Thursday, November 12, 2009

Window Shopping in Paris

This building - pale stone, with a corner cupola'd tower, is in Paris's Sixth Arrondissment, on the corner of Rue de Rennes and Rue Blaise Desgoff. Though it conforms with the Haussman-ian look of Paris streets, with its uniform height, color, and window boxes, its exuberant and sensual Art Nouveau curves and flowing vegetal motifs distinguish it from its staid neighbors. It's like an orchid among a group of daisies.


Built in 1904 for the department store chain Felix Potin, it was designed by architect Paul Auscher. Its windows' arches are hooded by eybrowed stone awnings, ornamented with flowing crescents and curves. Decorations drip from its cornices like piped sugar icing, not stone. The gentle curvilinear panels above the second floor picture windows are tinted in gold and lettered in flowing Art Nouveau script. The intricate traceries of the clock tower turret are lined in gold, too.

Photo of the turret from Wikipedia

Felix Potin was a retailer who pioneered the old model of department store. He began the practice of manufacturing and packaging an assortment of goods in-house and selling large volumes at deep discount. At one time there were stores all over France. The business went into decline in the '50s, and the store was sold - for a while it was a branch of Tati, a deep discount retailer.

The building is now home to the Spain-based women's clothing retailer, Zara.

It's delightful enough to contemplate this Art Nouveau fantasy by itself, but what makes this Paris site magical is how it interacts with its neighbor.

When we visited, FNAC's front was shrouded in scaffolding

The retailer FNAC, or Fédération nationale d’achats des cadres, is today's successful chain store, and a pioneer of a new retail model - the members-only buying club turned public. FNAC's building just across Rue Blaise Desgoff is a flat wall of mirrored glass.


This flat and featureless face reflects the ornate swoops of Auscher's building in a kind of magical mirror, giving it back onto itself as if gazed at in a pool of still water.

The amazing thing, I learned, is that the FNAC building has an Art Nouveau history of its own. It was built as Le Grand Bazar, an open gallery of shops, just a few years after the Felix Potin building, in 1906. It was designed by Henry Gutton, a member of a group of Art Nouveau architects and designers known as the Ecole de Nancy - working in the French city of Nancy. It was an innovative design, employing a vast framework of steel and wide glazed windows. It was considered a masterpiece of Art Nouveau architecture.
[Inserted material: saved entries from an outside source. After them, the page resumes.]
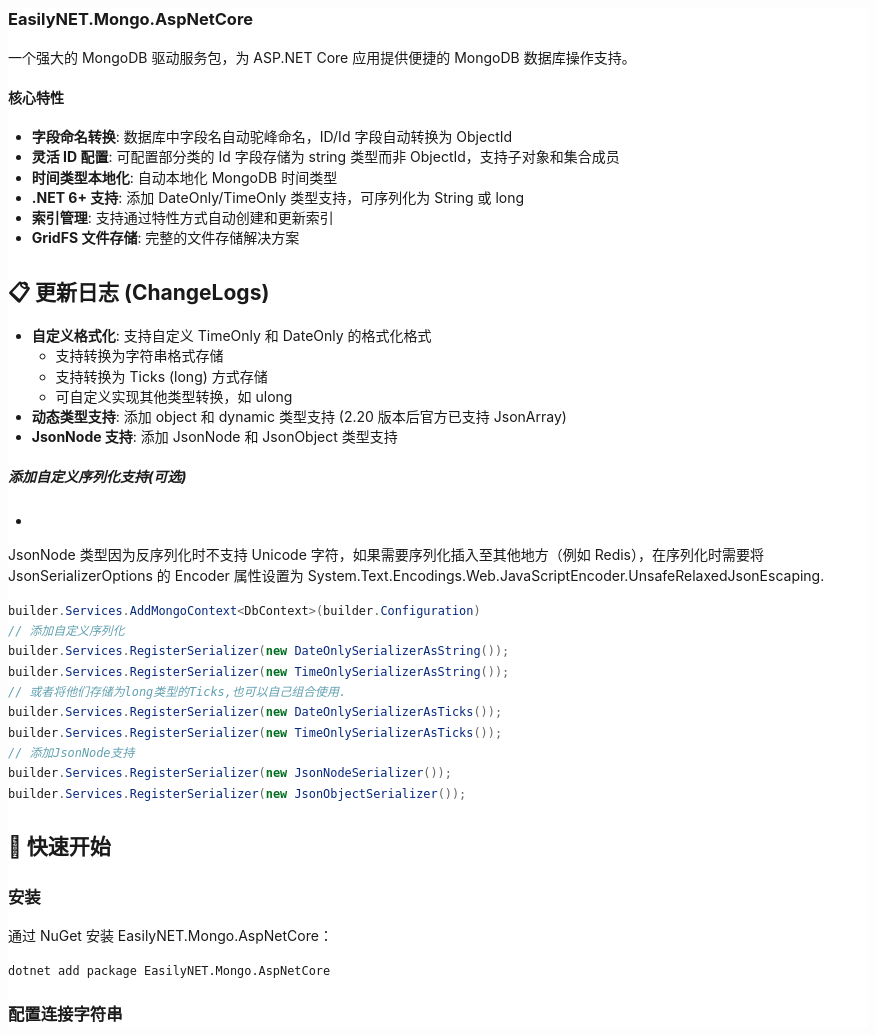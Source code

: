 ### EasilyNET.Mongo.AspNetCore

一个强大的 MongoDB 驱动服务包，为 ASP.NET Core 应用提供便捷的 MongoDB 数据库操作支持。

#### 核心特性

- **字段命名转换**: 数据库中字段名自动驼峰命名，ID/Id 字段自动转换为 ObjectId
- **灵活 ID 配置**: 可配置部分类的 Id 字段存储为 string 类型而非 ObjectId，支持子对象和集合成员
- **时间类型本地化**: 自动本地化 MongoDB 时间类型
- **.NET 6+ 支持**: 添加 DateOnly/TimeOnly 类型支持，可序列化为 String 或 long
- **索引管理**: 支持通过特性方式自动创建和更新索引
- **GridFS 文件存储**: 完整的文件存储解决方案

## 📋 更新日志 (ChangeLogs)

- **自定义格式化**: 支持自定义 TimeOnly 和 DateOnly 的格式化格式
  - 支持转换为字符串格式存储
  - 支持转换为 Ticks (long) 方式存储
  - 可自定义实现其他类型转换，如 ulong
- **动态类型支持**: 添加 object 和 dynamic 类型支持 (2.20 版本后官方已支持 JsonArray)
- **JsonNode 支持**: 添加 JsonNode 和 JsonObject 类型支持

##### 添加自定义序列化支持(可选)

-

JsonNode 类型因为反序列化时不支持 Unicode 字符，如果需要序列化插入至其他地方（例如 Redis），在序列化时需要将
JsonSerializerOptions 的 Encoder 属性设置为 System.Text.Encodings.Web.JavaScriptEncoder.UnsafeRelaxedJsonEscaping.

```csharp
builder.Services.AddMongoContext<DbContext>(builder.Configuration)
// 添加自定义序列化
builder.Services.RegisterSerializer(new DateOnlySerializerAsString());
builder.Services.RegisterSerializer(new TimeOnlySerializerAsString());
// 或者将他们存储为long类型的Ticks,也可以自己组合使用.
builder.Services.RegisterSerializer(new DateOnlySerializerAsTicks());
builder.Services.RegisterSerializer(new TimeOnlySerializerAsTicks());
// 添加JsonNode支持
builder.Services.RegisterSerializer(new JsonNodeSerializer());
builder.Services.RegisterSerializer(new JsonObjectSerializer());
```

## 🚀 快速开始

### 安装

通过 NuGet 安装 EasilyNET.Mongo.AspNetCore：

```bash
dotnet add package EasilyNET.Mongo.AspNetCore
```

### 配置连接字符串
This early photo shows the fanciful design, with its intricate ornamentation.

By the 1960s, Le Grand Bazar became a branch of the store chain Magasin Reunis. Its street facade was clad in smooth glass and opaque panels, presenting a dull and boring face to the Rue de Rennes. Finally, the building became the FNAC store, and was transformed into the sheer and featureless mirror it is today.

Reflected in its blue glass, the curved balconies and window boxes of the Felix Potin building seem to ripple, as though gently undulating. One can imagine standing on such a balcony and gazing across the street, mesmerized by the image, brilliant in the opaque mirror.

Does any trace of Gutton's bazar remain behind the glass?

At once time, two masterpieces of Art Nouveau architecture faced one another across the Rue Blaise Desgoff. Today - one's there, the other is only in the looking glass.

Windows in Paris - pretty magical.

If you want to see the buildings by Googlemaps, go here:


View Larger Map
Click on the picture and move your mouse to see the street view.

7 comments:

Gary's third pottery blog said...

tis gorgeous alright!

Sue (Someone's Mom) said...

I'm enjoying my arm chair travel to Paris. It seems to be such a romantic and interesting city. I certianly know I'd love the pastries!

Sue

Tristan Robin Blakeman said...

this post brings back wonderful memories!

are you BACK in Paris, or are these new photos from your holiday earlier this year?

ifthethunderdontgetya™³²®© said...

At once time, two masterpieces of Art Nouveau architecture faced one another across the Rue Blaise Desgoff.

Two masterpieces enter...one masterpiece leaves.
~

JCK said...

Is there ANYTHING in Paris that is not magical???.............

Gilly said...

I'm seeing Paris through your eyes - which is so much better than my own memories of many years ago!!

Lovely photos!

Beverly said...

Glennis, this was so interesting. What an amazing contrast!